Il ne s'agit pas d'un énième livre pseudo-scientifique sur le réchauffement climatique et le développement durable qui sont devenus les mots-clés de l'écologie militante. C'est plus modestement
le regard d'un écrivain sur l'écologie qui est allée se nicher jusqu'en bas de chez lui.
Cela commence par l'arrachage par l'auteur d'une affiche annonçant la projection, le 5 juin 2009, sur France 2, du film Home de
Yann Arthus-Bertrand et punaisée d'importance sur le tableau d'information du hall d'entrée de son immeuble. La veille il avait déjà franchi le Rubicon en
publiant dans Libé un article intitulé Home ou l'opportunisme vu du ciel, c'est-à-dire d'hélicoptère. Article caviardé par le quotidien libre,
mais non troppo.
Dans cet article qui va susciter moult réactions et commentaires sur le site du quotidien, Iegor Gran ne s'en prend même pas au fond du film qu'il est implicitement obligatoire de voir, mais
à sa forme, digne selon lui de la forme revêtue par les films d'une Leni Riefensthal - ce que Libé censurera sans vergogne -, parce que c'est ainsi que
se silhouette le totalitarisme.
Ce faisant il s'attaque frontalement à la nouvelle religion de l'écologie dont le réchauffement climatique d'origine anthropique est le dogme, donc indiscutable. En dehors de cette croyance et de cette culpabilité humaine il n'y a pas de place pour la discussion. Conséquence de la responsabilité humaine dans les dégâts causés à la planète, la catastrophe est imminente :
"L'annonce de la fin du monde est une des caractéristiques de l'écolo-psychose et un fort symptôme de religiosité."
Ce catastrophisme n'épargne pas grand monde. Vincent, l'ami de l'auteur, à quarante ans passés, a été contaminé. Il n'est plus possible de discuter avec lui. L'ancien frondeur est désormais accroché au train de l'Apocalypse à venir. Il brait avec le troupeau. Ce qui déçoit d'autant plus l'auteur que cet ami de longue date tente de le convertir à la nouvelle religion dont le mal a une formule chimique, le CO2.
L'auteur ne se déclare pas compétent en matière de réchauffement climatique.
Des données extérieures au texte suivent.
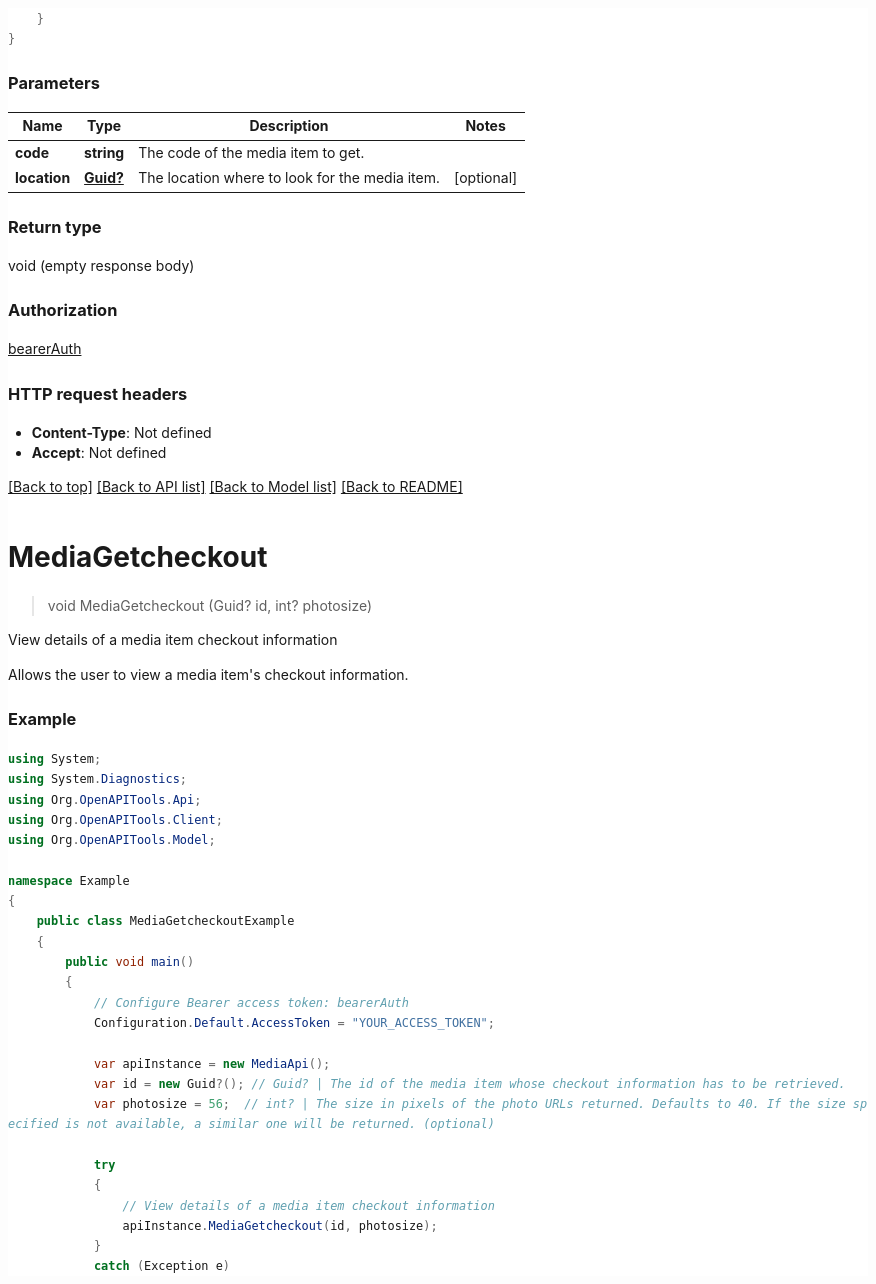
```csharp
    }
}
```

### Parameters

Name | Type | Description  | Notes
------------- | ------------- | ------------- | -------------
 **code** | **string**| The code of the media item to get. | 
 **location** | [**Guid?**](.md)| The location where to look for the media item. | [optional] 

### Return type

void (empty response body)

### Authorization

[bearerAuth](../README.md#bearerAuth)

### HTTP request headers

 - **Content-Type**: Not defined
 - **Accept**: Not defined

[[Back to top]](#) [[Back to API list]](../README.md#documentation-for-api-endpoints) [[Back to Model list]](../README.md#documentation-for-models) [[Back to README]](../README.md)

<a name="mediagetcheckout"></a>
# **MediaGetcheckout**
> void MediaGetcheckout (Guid? id, int? photosize)

View details of a media item checkout information

Allows the user to view a media item's checkout information.

### Example
```csharp
using System;
using System.Diagnostics;
using Org.OpenAPITools.Api;
using Org.OpenAPITools.Client;
using Org.OpenAPITools.Model;

namespace Example
{
    public class MediaGetcheckoutExample
    {
        public void main()
        {
            // Configure Bearer access token: bearerAuth
            Configuration.Default.AccessToken = "YOUR_ACCESS_TOKEN";

            var apiInstance = new MediaApi();
            var id = new Guid?(); // Guid? | The id of the media item whose checkout information has to be retrieved.
            var photosize = 56;  // int? | The size in pixels of the photo URLs returned. Defaults to 40. If the size specified is not available, a similar one will be returned. (optional) 

            try
            {
                // View details of a media item checkout information
                apiInstance.MediaGetcheckout(id, photosize);
            }
            catch (Exception e)
```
Ce qui l'inquiète, c'est la psychose
du réchauffement climatique, qui n'épargne pas les scientifiques eux-mêmes; c'est la mauvaise conscience des pays industriels les plus riches, mêlée de condescendance à l'égard des pays les
plus pauvres qui doivent le rester pour le plus grand bien de la planète et ne plus avoir d'enfants; c'est de demander "à la science de prédire l'avenir, ce qu'elle
n'a jamais su faire correctement".
Le livre est truffé de scènes d'anthologie. J'aime particulièrement le chapitre où l'auteur est surpris en flagrant délit de ne pas avoir comprimé un carton par la voisine du 3ème,
escalier C, qui lui explique : "on comprime, on broie, on recycle". Iegor, penaud, fait plus que s'exécuter, il met ledit carton en tous petits
morceaux, bref il en fait trop. Un peu plus tard il comprime tout seul une série de cartons jusqu'au moment où il se blesse avec une agraphe :
""Putain de déchet, ai-je pensé. Tu mords la main qui te comprime?..." Je ne me suis pas embêté
avec le cinquième carton. Poubelle ordinaire - et dégagez!"
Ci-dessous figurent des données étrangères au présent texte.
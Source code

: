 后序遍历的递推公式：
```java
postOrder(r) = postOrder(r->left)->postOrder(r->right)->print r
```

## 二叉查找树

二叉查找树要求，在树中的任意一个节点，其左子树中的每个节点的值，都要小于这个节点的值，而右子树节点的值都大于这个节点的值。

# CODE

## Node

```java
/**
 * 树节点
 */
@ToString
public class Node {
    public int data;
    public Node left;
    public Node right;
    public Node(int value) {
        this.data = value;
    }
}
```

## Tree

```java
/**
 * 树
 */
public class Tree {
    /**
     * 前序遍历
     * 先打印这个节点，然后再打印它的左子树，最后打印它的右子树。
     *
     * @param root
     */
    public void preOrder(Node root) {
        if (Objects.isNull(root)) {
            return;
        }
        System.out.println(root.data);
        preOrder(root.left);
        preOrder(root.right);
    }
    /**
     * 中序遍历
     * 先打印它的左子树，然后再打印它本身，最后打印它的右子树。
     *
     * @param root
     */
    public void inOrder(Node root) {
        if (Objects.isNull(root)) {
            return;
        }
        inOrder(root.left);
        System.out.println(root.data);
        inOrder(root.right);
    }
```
Il y a aussi un passage provocateur qui a bien plu à l'amoureux des livres que je suis et que je ne résiste pas de citer :
"J'aime les livres. Quand on pense à tous ces arbres que l'on a réduit en chair à pâté ! Et l'encre, dérivée du pétrole, que les imprimeurs déversent par tonnes dans des écrits comme celui-ci [...].
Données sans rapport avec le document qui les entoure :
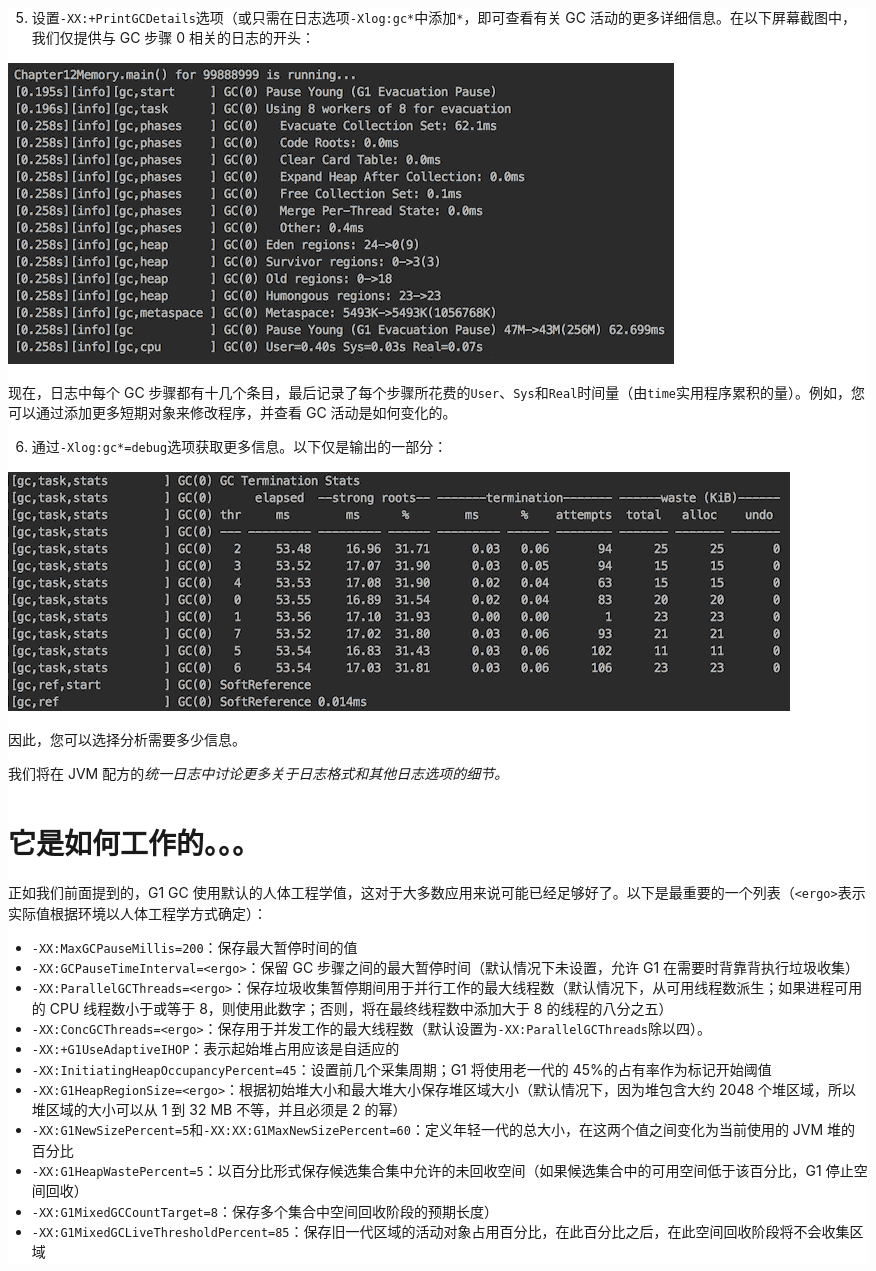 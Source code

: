 5.  设置`-XX:+PrintGCDetails`选项（或只需在日志选项`-Xlog:gc*`中添加`*`，即可查看有关 GC 活动的更多详细信息。在以下屏幕截图中，我们仅提供与 GC 步骤 0 相关的日志的开头：

![](img/99a97b8a-3f4b-44ef-bff8-1001d7346e0c.png)

现在，日志中每个 GC 步骤都有十几个条目，最后记录了每个步骤所花费的`User`、`Sys`和`Real`时间量（由`time`实用程序累积的量）。例如，您可以通过添加更多短期对象来修改程序，并查看 GC 活动是如何变化的。

6.  通过`-Xlog:gc*=debug`选项获取更多信息。以下仅是输出的一部分：

![](img/2b425d3d-0e6e-4cb2-9900-2a001530b65e.png)

因此，您可以选择分析需要多少信息。

我们将在 JVM 配方的*统一日志中讨论更多关于日志格式和其他日志选项的细节。*

# 它是如何工作的。。。

正如我们前面提到的，G1 GC 使用默认的人体工程学值，这对于大多数应用来说可能已经足够好了。以下是最重要的一个列表（`<ergo>`表示实际值根据环境以人体工程学方式确定）：

*   `-XX:MaxGCPauseMillis=200`：保存最大暂停时间的值
*   `-XX:GCPauseTimeInterval=<ergo>`：保留 GC 步骤之间的最大暂停时间（默认情况下未设置，允许 G1 在需要时背靠背执行垃圾收集）
*   `-XX:ParallelGCThreads=<ergo>`：保存垃圾收集暂停期间用于并行工作的最大线程数（默认情况下，从可用线程数派生；如果进程可用的 CPU 线程数小于或等于 8，则使用此数字；否则，将在最终线程数中添加大于 8 的线程的八分之五）
*   `-XX:ConcGCThreads=<ergo>`：保存用于并发工作的最大线程数（默认设置为`-XX:ParallelGCThreads`除以四）。
*   `-XX:+G1UseAdaptiveIHOP`：表示起始堆占用应该是自适应的
*   `-XX:InitiatingHeapOccupancyPercent=45`：设置前几个采集周期；G1 将使用老一代的 45%的占有率作为标记开始阈值
*   `-XX:G1HeapRegionSize=<ergo>`：根据初始堆大小和最大堆大小保存堆区域大小（默认情况下，因为堆包含大约 2048 个堆区域，所以堆区域的大小可以从 1 到 32 MB 不等，并且必须是 2 的幂）
*   `-XX:G1NewSizePercent=5`和`-XX:XX:G1MaxNewSizePercent=60`：定义年轻一代的总大小，在这两个值之间变化为当前使用的 JVM 堆的百分比
*   `-XX:G1HeapWastePercent=5`：以百分比形式保存候选集合集中允许的未回收空间（如果候选集合中的可用空间低于该百分比，G1 停止空间回收）
*   `-XX:G1MixedGCCountTarget=8`：保存多个集合中空间回收阶段的预期长度）
*   `-XX:G1MixedGCLiveThresholdPercent=85`：保存旧一代区域的活动对象占用百分比，在此百分比之后，在此空间回收阶段将不会收集区域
J'aime aussi les livres reliés plein cuir, en peau de veau, daim ou autruche.
Ca me dérange pas que l'on tue des requins du Groendland ou des raies pour faire du galuchat, tant que c'est pour orner l'oeuvre de Pierre Louÿs, de Pierre Legrain ou de Paul Iribe.
Si j'étais éditeur, je refuserais d'imprimer sur du recyclé. Pour le p.q. ou le rapport annuel d'Areva, le papier recyclé fait l'affaire. Mais pour un livre!"
Il ne faut pas croire que ce livre n'est que léger, cultivé, plein d'humour, donc insupportable pour les tenants de la nouvelle religion. Il est aussi très sensé et pourvu d'un appareil de notes en bas de pages, qu'il serait bien dommage de négliger de lire, parce qu'il étaye fort bien les propos.